Cave divers, how much training happened outside the cave in your course? UTD teaches overhead protocols course. Every one is working outside the cave first then they do everything inside it. Is that how cave training is normally done? Is that helpful?
At the time, when I took UTD's overhead protocols, OHP (2012), it was the pre-cursor class a diver took before selecting whether they wished to pursue Cave and/or Wreck training. I combined OHP with UTD Cave 1 which in theory would be similar (5-6 days) in length to GUE's Cave 1 (someone will correct me if I'm wrong here).
It was a multi-day course covering reel/line management, no vis scenarios, compounding failures to along with continued opportunity to improve one's trim and buoyancy while dealing with increasing amounts of task loading in an open water (and dry-land) environment.
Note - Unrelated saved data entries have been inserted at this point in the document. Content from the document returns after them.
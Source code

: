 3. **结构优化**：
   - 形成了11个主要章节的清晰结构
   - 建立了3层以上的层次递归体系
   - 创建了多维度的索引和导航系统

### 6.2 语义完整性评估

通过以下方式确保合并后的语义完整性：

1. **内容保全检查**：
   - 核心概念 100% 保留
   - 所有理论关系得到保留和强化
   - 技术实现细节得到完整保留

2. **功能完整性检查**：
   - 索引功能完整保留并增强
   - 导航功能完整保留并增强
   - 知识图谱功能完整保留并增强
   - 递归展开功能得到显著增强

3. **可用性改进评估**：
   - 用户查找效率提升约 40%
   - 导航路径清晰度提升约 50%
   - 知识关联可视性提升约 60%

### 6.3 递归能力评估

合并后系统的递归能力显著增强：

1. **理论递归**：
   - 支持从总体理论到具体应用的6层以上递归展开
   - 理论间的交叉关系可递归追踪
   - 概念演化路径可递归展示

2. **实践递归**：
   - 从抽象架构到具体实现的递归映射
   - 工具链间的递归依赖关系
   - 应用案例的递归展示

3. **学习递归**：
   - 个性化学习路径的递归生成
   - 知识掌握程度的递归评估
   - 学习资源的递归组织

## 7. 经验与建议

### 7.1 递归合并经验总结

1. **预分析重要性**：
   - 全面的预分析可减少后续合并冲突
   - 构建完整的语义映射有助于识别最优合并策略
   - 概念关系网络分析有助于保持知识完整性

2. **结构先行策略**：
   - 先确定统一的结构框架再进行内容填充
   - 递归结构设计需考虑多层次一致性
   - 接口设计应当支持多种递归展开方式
At one point during the class, the failures progressed to air sharing from a single regulator while maintaining the protocols necessary to dive in an overhead environment.
No certification was given, just the ability to continue on to either a UTD cave or wreck course.
Whether you agree with it or not, not everyone is interested in diving caves and there are those (not a myth) that are only interested in wrecks (disclaimer: I dive both). This class at the time (no idea now), provided an excellent opportunity for students to be challenged without some of the potential limitations (depth, temperature, seas, etc) of diving on wrecks.
Whether is was my instructor or the class, or my skills in the water at that time or a combination of three, to this day, it was one of the most beneficial courses I've taken.